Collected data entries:
====================

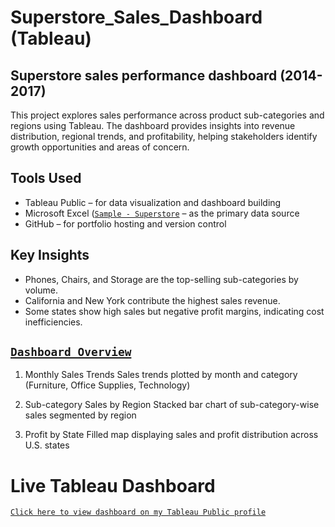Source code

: # Superstore_Sales_Dashboard (Tableau)
## Superstore sales performance dashboard (2014-2017)
This project explores sales performance across product sub-categories and regions using Tableau. The dashboard provides insights into revenue distribution, regional trends, and profitability, helping stakeholders identify growth opportunities and areas of concern.

## Tools Used
- Tableau Public – for data visualization and dashboard building
- Microsoft Excel ([`Sample - Superstore`](https://github.com/pooja-9nov/superstore_sales_dashboard/blob/main/sample_-_superstore.xls) – as the primary data source
- GitHub – for portfolio hosting and version control

## Key Insights
- Phones, Chairs, and Storage are the top-selling sub-categories by volume.
- California and New York contribute the highest sales revenue.
- Some states show high sales but negative profit margins, indicating cost inefficiencies.

## [`Dashboard Overview`](https://github.com/pooja-9nov/superstore_sales_dashboard/blob/main/Dashboard%201.png)
1. Monthly Sales Trends
Sales trends plotted by month and category (Furniture, Office Supplies, Technology)

2. Sub-category Sales by Region
Stacked bar chart of sub-category-wise sales segmented by region

3. Profit by State
Filled map displaying sales and profit distribution across U.S. states

# Live Tableau Dashboard
[`Click here to view dashboard on my Tableau Public profile`](https://public.tableau.com/views/SuperstoreSalesDashboard_17527413903410/Dashboard1?:language=en-US&:sid=&:redirect=auth&:display_count=n&:origin=viz_share_link)

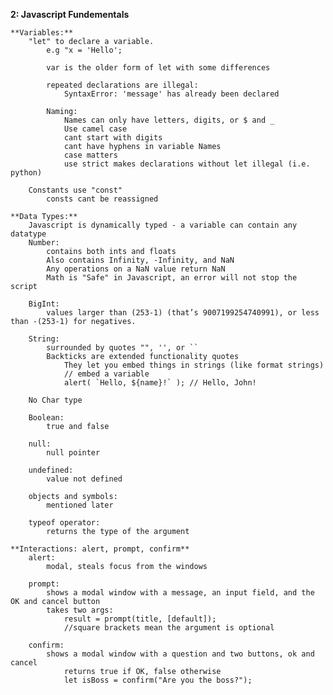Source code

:**2: Javascript Fundementals**

    **Variables:**
        "let" to declare a variable.
            e.g "x = 'Hello';

            var is the older form of let with some differences

            repeated declarations are illegal:
                SyntaxError: 'message' has already been declared
        
            Naming:
                Names can only have letters, digits, or $ and _
                Use camel case
                cant start with digits
                cant have hyphens in variable Names
                case matters 
                use strict makes declarations without let illegal (i.e. python)
        
        Constants use "const"
            consts cant be reassigned

    **Data Types:**
        Javascript is dynamically typed - a variable can contain any datatype
        Number: 
            contains both ints and floats
            Also contains Infinity, -Infinity, and NaN 
            Any operations on a NaN value return NaN
            Math is "Safe" in Javascript, an error will not stop the script
        
        BigInt:
            values larger than (253-1) (that’s 9007199254740991), or less than -(253-1) for negatives.

        String:
            surrounded by quotes "", '', or ``
            Backticks are extended functionality quotes
                They let you embed things in strings (like format strings)
                // embed a variable
                alert( `Hello, ${name}!` ); // Hello, John!

        No Char type

        Boolean:
            true and false

        null:
            null pointer

        undefined:
            value not defined
        
        objects and symbols:
            mentioned later
        
        typeof operator:
            returns the type of the argument

    **Interactions: alert, prompt, confirm**
        alert:
            modal, steals focus from the windows

        prompt:
            shows a modal window with a message, an input field, and the OK and cancel button
            takes two args:
                result = prompt(title, [default]);
                //square brackets mean the argument is optional
        
        confirm:
            shows a modal window with a question and two buttons, ok and cancel
                returns true if OK, false otherwise
                let isBoss = confirm("Are you the boss?");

====================

● WHAT IS EXPECTED
Give only the number of lines in the entries above that contain the string "states".

● REPLY
2